- DATA SUPPLIED:
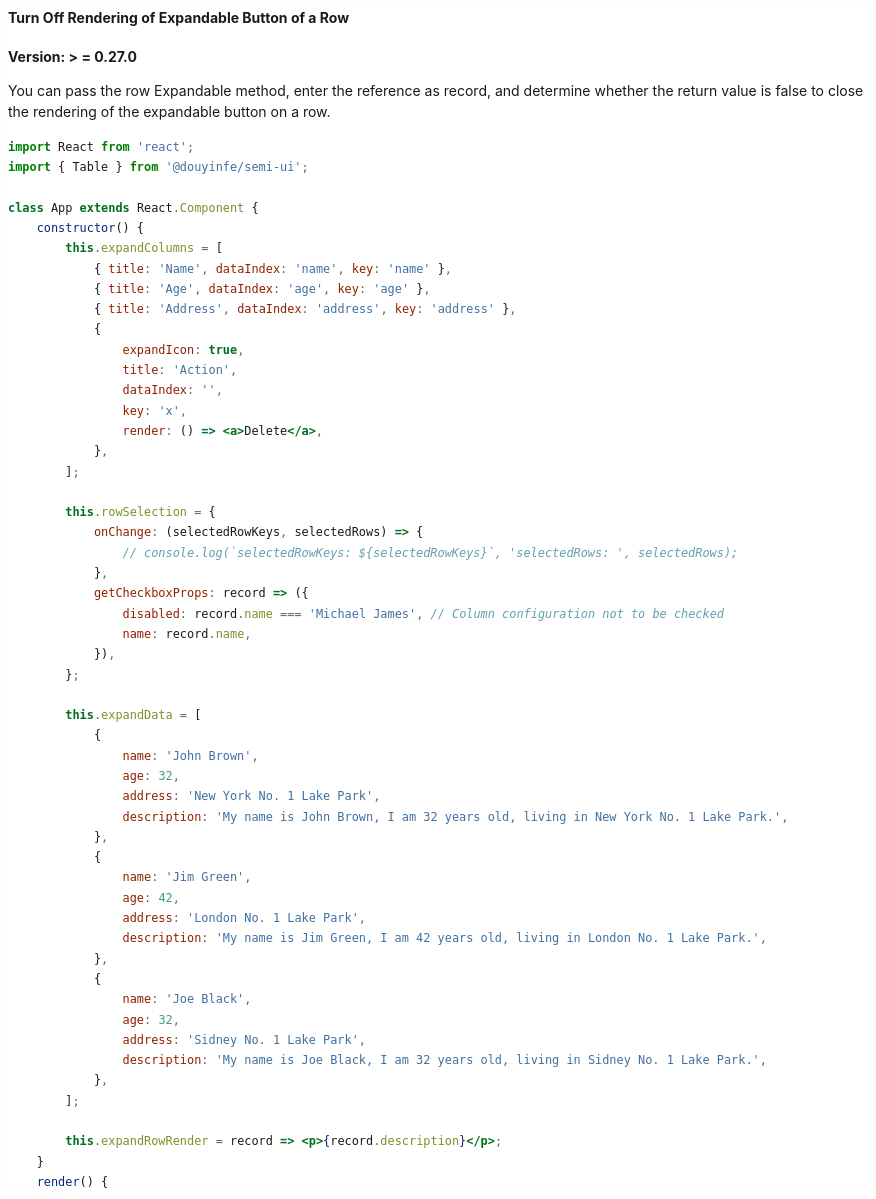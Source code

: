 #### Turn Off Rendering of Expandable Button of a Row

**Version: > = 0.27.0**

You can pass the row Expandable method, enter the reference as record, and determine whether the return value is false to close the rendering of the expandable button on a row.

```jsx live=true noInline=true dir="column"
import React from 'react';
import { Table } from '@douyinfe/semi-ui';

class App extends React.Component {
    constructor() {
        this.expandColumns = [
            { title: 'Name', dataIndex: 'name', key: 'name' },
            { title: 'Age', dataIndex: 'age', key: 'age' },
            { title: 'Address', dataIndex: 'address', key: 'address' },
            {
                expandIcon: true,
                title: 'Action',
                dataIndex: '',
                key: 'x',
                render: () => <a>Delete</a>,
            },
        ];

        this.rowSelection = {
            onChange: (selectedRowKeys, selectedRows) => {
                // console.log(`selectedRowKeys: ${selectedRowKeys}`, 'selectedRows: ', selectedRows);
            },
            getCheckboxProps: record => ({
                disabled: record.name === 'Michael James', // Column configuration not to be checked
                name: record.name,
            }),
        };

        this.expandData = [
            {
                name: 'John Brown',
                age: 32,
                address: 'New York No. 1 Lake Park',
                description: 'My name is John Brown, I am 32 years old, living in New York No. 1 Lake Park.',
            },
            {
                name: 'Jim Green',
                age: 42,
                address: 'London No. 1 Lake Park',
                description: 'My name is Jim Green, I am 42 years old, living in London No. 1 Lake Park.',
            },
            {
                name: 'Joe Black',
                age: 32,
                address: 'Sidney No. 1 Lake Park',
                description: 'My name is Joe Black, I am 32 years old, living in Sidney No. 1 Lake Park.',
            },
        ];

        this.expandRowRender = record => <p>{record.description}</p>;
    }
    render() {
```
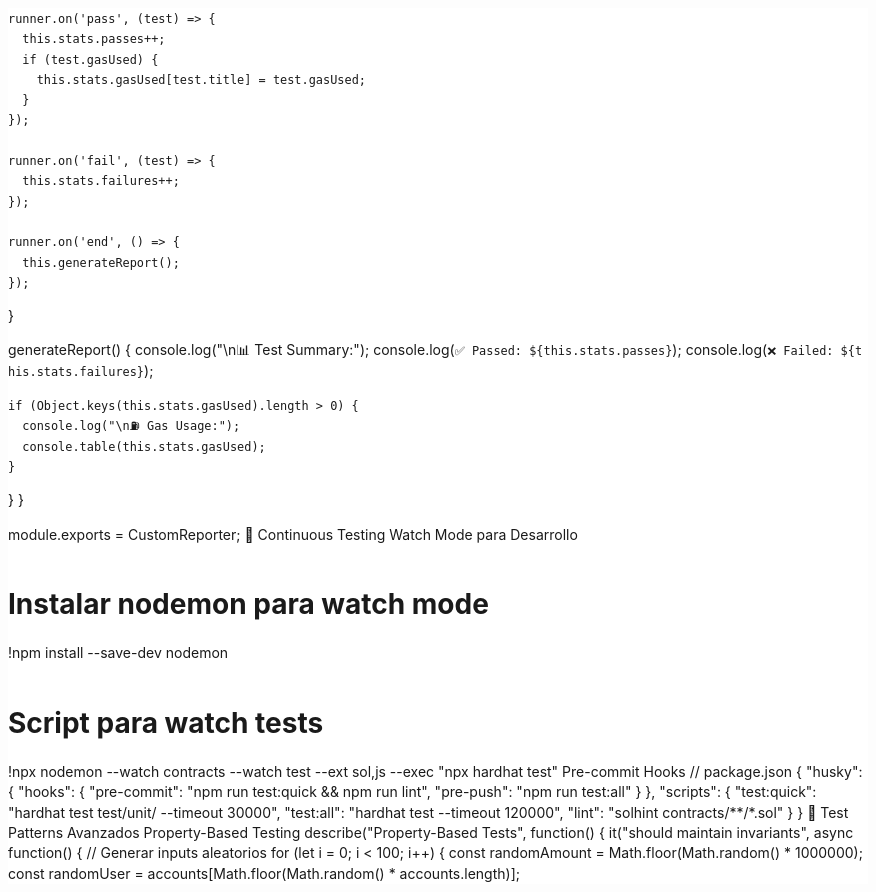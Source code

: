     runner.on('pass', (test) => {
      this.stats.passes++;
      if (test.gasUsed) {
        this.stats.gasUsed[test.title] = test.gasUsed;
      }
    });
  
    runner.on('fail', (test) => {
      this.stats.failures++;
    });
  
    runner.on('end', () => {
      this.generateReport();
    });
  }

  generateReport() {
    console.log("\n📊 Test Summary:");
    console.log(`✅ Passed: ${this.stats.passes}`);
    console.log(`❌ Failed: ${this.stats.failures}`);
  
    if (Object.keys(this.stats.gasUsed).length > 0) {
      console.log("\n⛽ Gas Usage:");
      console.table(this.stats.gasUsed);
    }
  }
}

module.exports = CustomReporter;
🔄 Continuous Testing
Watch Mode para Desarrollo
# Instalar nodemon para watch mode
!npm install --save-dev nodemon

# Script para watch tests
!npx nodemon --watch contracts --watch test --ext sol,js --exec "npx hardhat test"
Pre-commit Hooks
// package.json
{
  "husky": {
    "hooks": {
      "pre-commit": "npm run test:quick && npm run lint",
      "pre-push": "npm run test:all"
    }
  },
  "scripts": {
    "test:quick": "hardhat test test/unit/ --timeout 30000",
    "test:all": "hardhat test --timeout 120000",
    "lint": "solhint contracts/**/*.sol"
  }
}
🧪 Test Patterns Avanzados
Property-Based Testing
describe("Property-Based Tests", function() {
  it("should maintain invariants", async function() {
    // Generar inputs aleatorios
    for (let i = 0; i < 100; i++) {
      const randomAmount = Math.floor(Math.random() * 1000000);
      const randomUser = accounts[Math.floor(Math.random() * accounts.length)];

- PROMPT: Retype only this portion of the data above: the line containing "this.stats.gasUsed[test.title] = test.gasUsed;", the line containing "# Script para watch tests", and all lines between them, exactly.

- SOLVED EXERCISE:
        this.stats.gasUsed[test.title] = test.gasUsed;
      }
    });
  
    runner.on('fail', (test) => {
      this.stats.failures++;
    });
  
    runner.on('end', () => {
      this.generateReport();
    });
  }

  generateReport() {
    console.log("\n📊 Test Summary:");
    console.log(`✅ Passed: ${this.stats.passes}`);
    console.log(`❌ Failed: ${this.stats.failures}`);
  
    if (Object.keys(this.stats.gasUsed).length > 0) {
      console.log("\n⛽ Gas Usage:");
      console.table(this.stats.gasUsed);
    }
  }
}

module.exports = CustomReporter;
🔄 Continuous Testing
Watch Mode para Desarrollo
# Instalar nodemon para watch mode
!npm install --save-dev nodemon

# Script para watch tests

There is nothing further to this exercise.